• [Assignment]: The response should contain only those lines of the entries below that include the string "Helper".
====== Extracted data ======
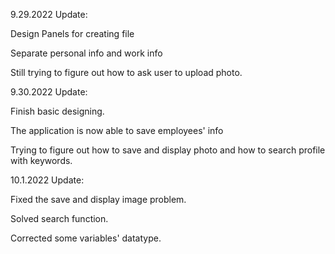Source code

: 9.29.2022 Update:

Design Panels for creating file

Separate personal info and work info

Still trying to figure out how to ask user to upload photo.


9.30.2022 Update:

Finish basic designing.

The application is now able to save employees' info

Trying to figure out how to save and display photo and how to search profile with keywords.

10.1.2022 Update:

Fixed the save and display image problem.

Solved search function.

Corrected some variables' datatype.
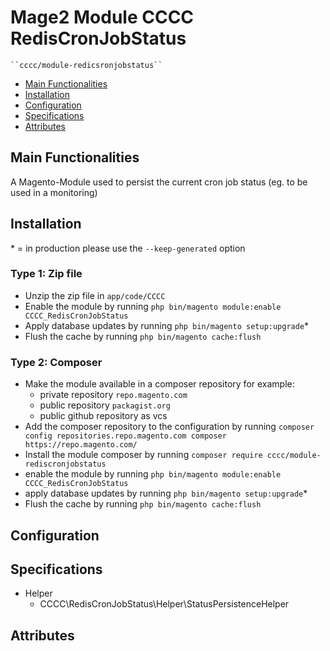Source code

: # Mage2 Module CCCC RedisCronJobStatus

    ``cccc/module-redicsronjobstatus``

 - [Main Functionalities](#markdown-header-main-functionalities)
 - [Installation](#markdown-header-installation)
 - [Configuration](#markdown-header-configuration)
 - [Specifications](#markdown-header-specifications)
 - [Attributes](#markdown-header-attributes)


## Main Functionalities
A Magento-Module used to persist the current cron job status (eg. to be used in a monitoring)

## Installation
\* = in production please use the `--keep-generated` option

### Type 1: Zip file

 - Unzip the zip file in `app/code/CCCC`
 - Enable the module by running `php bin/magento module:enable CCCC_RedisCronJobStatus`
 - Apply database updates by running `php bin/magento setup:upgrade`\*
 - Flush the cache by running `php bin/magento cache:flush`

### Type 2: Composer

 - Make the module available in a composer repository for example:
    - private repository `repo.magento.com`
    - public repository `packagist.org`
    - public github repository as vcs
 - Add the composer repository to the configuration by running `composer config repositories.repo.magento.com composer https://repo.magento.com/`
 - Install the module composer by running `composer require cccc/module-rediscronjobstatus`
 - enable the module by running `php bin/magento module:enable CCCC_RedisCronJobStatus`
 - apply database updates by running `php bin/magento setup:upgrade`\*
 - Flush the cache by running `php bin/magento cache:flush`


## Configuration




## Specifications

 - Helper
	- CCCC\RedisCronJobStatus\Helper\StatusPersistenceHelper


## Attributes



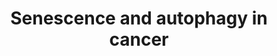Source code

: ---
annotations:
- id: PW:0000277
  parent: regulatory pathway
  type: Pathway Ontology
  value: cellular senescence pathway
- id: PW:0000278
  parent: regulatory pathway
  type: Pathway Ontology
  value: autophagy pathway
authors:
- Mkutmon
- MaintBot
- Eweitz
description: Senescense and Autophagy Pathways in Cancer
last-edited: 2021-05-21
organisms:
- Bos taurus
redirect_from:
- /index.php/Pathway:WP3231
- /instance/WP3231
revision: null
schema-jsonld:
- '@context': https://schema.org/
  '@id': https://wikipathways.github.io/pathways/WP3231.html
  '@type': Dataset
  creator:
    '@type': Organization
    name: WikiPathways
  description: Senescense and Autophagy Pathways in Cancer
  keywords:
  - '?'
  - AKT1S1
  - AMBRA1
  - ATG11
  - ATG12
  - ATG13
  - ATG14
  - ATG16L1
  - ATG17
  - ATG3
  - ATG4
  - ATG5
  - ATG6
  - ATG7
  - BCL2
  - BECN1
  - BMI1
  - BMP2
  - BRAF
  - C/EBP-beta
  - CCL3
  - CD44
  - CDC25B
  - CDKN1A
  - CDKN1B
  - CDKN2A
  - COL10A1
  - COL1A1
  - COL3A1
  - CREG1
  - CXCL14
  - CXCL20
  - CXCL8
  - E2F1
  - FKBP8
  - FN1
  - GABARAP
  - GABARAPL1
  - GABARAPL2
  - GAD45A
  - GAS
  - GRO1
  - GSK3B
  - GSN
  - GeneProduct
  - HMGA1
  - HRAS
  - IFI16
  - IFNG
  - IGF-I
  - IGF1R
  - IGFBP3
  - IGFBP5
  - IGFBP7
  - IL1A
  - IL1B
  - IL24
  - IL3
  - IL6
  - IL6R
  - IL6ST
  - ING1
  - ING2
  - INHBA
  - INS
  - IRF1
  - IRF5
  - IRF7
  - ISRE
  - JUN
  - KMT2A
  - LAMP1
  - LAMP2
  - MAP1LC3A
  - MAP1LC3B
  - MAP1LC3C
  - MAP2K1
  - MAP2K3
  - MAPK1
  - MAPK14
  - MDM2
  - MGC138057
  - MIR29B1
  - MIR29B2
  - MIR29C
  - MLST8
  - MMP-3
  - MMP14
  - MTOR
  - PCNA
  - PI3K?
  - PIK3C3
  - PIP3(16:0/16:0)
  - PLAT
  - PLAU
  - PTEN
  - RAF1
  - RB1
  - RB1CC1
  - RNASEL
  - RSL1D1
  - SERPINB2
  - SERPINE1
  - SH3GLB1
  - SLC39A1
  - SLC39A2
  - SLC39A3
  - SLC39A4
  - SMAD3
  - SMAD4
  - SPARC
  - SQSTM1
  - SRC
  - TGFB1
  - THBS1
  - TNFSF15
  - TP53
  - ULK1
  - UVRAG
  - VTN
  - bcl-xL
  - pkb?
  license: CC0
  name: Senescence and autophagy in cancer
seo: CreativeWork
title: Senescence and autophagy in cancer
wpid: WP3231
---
======
====== Extracted data ======
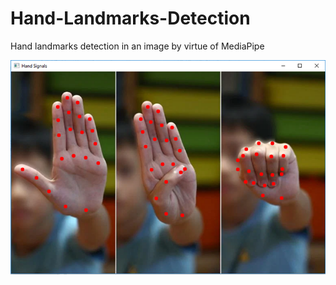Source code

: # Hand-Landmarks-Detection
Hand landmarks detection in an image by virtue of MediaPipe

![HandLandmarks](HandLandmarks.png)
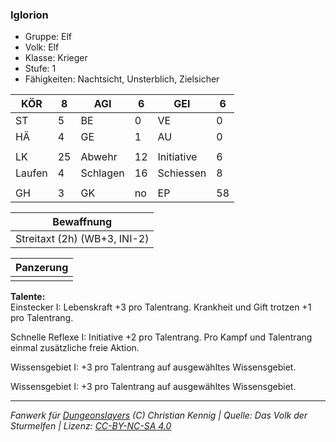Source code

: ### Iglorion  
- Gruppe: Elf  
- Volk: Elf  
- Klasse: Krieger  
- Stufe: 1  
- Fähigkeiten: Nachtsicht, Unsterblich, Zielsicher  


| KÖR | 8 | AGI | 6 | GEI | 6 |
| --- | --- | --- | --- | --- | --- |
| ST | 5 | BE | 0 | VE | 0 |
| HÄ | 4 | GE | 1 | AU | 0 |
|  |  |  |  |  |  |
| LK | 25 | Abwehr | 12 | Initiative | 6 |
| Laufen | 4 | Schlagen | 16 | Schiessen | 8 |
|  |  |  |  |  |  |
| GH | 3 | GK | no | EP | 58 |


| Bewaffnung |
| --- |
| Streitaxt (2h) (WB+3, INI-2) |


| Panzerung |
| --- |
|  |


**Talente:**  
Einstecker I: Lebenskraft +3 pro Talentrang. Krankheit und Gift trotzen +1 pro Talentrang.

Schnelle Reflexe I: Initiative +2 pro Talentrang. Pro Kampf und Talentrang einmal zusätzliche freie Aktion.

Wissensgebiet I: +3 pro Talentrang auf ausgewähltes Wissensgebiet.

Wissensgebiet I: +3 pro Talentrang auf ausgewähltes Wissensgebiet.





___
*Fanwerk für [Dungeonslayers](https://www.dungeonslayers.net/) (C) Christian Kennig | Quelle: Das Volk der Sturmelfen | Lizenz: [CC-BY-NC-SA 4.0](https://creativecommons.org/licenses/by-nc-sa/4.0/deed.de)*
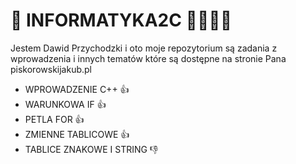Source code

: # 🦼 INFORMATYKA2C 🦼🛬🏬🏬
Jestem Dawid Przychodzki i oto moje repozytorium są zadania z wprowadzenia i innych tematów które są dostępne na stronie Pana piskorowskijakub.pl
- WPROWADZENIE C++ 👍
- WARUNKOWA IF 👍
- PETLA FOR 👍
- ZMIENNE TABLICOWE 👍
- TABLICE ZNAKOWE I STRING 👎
======
• [Answer for this exercise]:
 - Helper
	- CCCC\RedisCronJobStatus\Helper\StatusPersistenceHelper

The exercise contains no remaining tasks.